(Stored data)
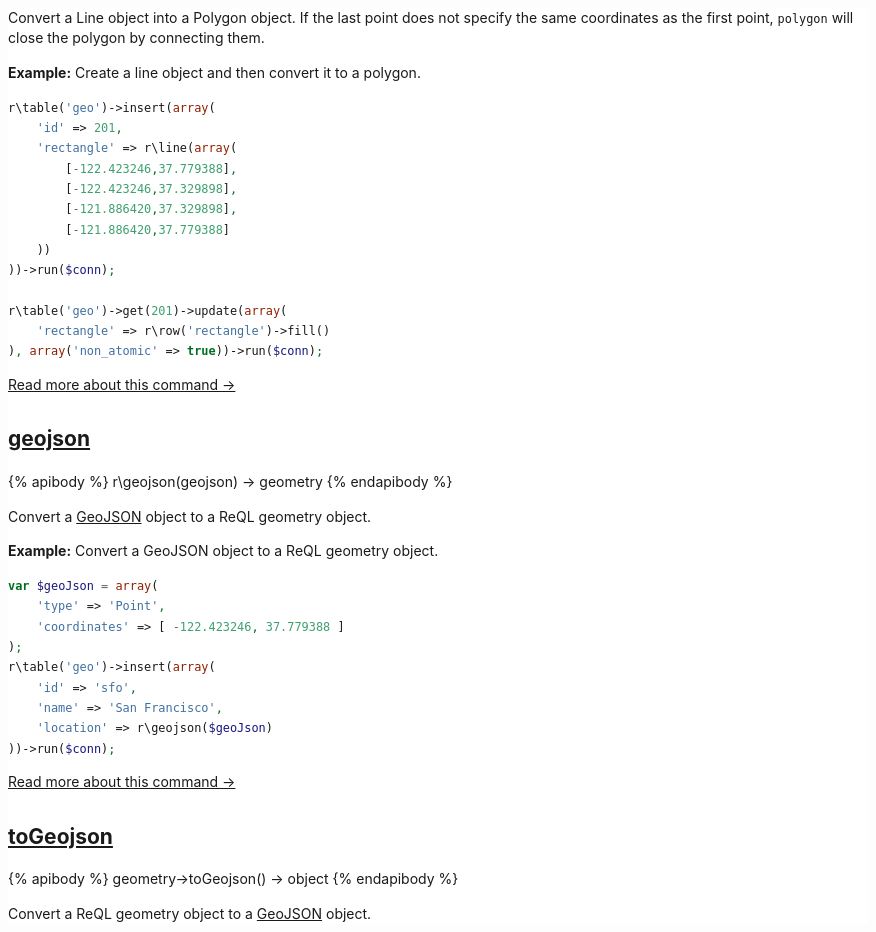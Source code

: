 Convert a Line object into a Polygon object. If the last point does not specify the same coordinates as the first point, `polygon` will close the polygon by connecting them.

__Example:__ Create a line object and then convert it to a polygon.

```php
r\table('geo')->insert(array(
    'id' => 201,
    'rectangle' => r\line(array(
        [-122.423246,37.779388],
        [-122.423246,37.329898],
        [-121.886420,37.329898],
        [-121.886420,37.779388]
    ))
))->run($conn);

r\table('geo')->get(201)->update(array(
    'rectangle' => r\row('rectangle')->fill()
), array('non_atomic' => true))->run($conn);
```

[Read more about this command &rarr;](fill/)

## [geojson](geojson/) ##

{% apibody %}
r\geojson(geojson) &rarr; geometry
{% endapibody %}

Convert a [GeoJSON][] object to a ReQL geometry object.

[GeoJSON]: http://geojson.org

__Example:__ Convert a GeoJSON object to a ReQL geometry object.

```php
var $geoJson = array(
    'type' => 'Point',
    'coordinates' => [ -122.423246, 37.779388 ]
);
r\table('geo')->insert(array(
    'id' => 'sfo',
    'name' => 'San Francisco',
    'location' => r\geojson($geoJson)
))->run($conn);
```

[Read more about this command &rarr;](geojson/)

## [toGeojson](to_geojson/) ##

{% apibody %}
geometry->toGeojson() &rarr; object
{% endapibody %}

Convert a ReQL geometry object to a [GeoJSON][] object.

● **THE TASK**
Take the entries above and restate them word for word, minus their images.

● **RESPONSE**
Source code

: Convert a Line object into a Polygon object. If the last point does not specify the same coordinates as the first point, `polygon` will close the polygon by connecting them.

__Example:__ Create a line object and then convert it to a polygon.

```php
r\table('geo')->insert(array(
    'id' => 201,
    'rectangle' => r\line(array(
        [-122.423246,37.779388],
        [-122.423246,37.329898],
        [-121.886420,37.329898],
        [-121.886420,37.779388]
    ))
))->run($conn);

r\table('geo')->get(201)->update(array(
    'rectangle' => r\row('rectangle')->fill()
), array('non_atomic' => true))->run($conn);
```

[Read more about this command &rarr;](fill/)

## [geojson](geojson/) ##

{% apibody %}
r\geojson(geojson) &rarr; geometry
{% endapibody %}

Convert a [GeoJSON][] object to a ReQL geometry object.

[GeoJSON]: http://geojson.org

__Example:__ Convert a GeoJSON object to a ReQL geometry object.

```php
var $geoJson = array(
    'type' => 'Point',
    'coordinates' => [ -122.423246, 37.779388 ]
);
r\table('geo')->insert(array(
    'id' => 'sfo',
    'name' => 'San Francisco',
    'location' => r\geojson($geoJson)
))->run($conn);
```

[Read more about this command &rarr;](geojson/)

## [toGeojson](to_geojson/) ##

{% apibody %}
geometry->toGeojson() &rarr; object
{% endapibody %}

Convert a ReQL geometry object to a [GeoJSON][] object.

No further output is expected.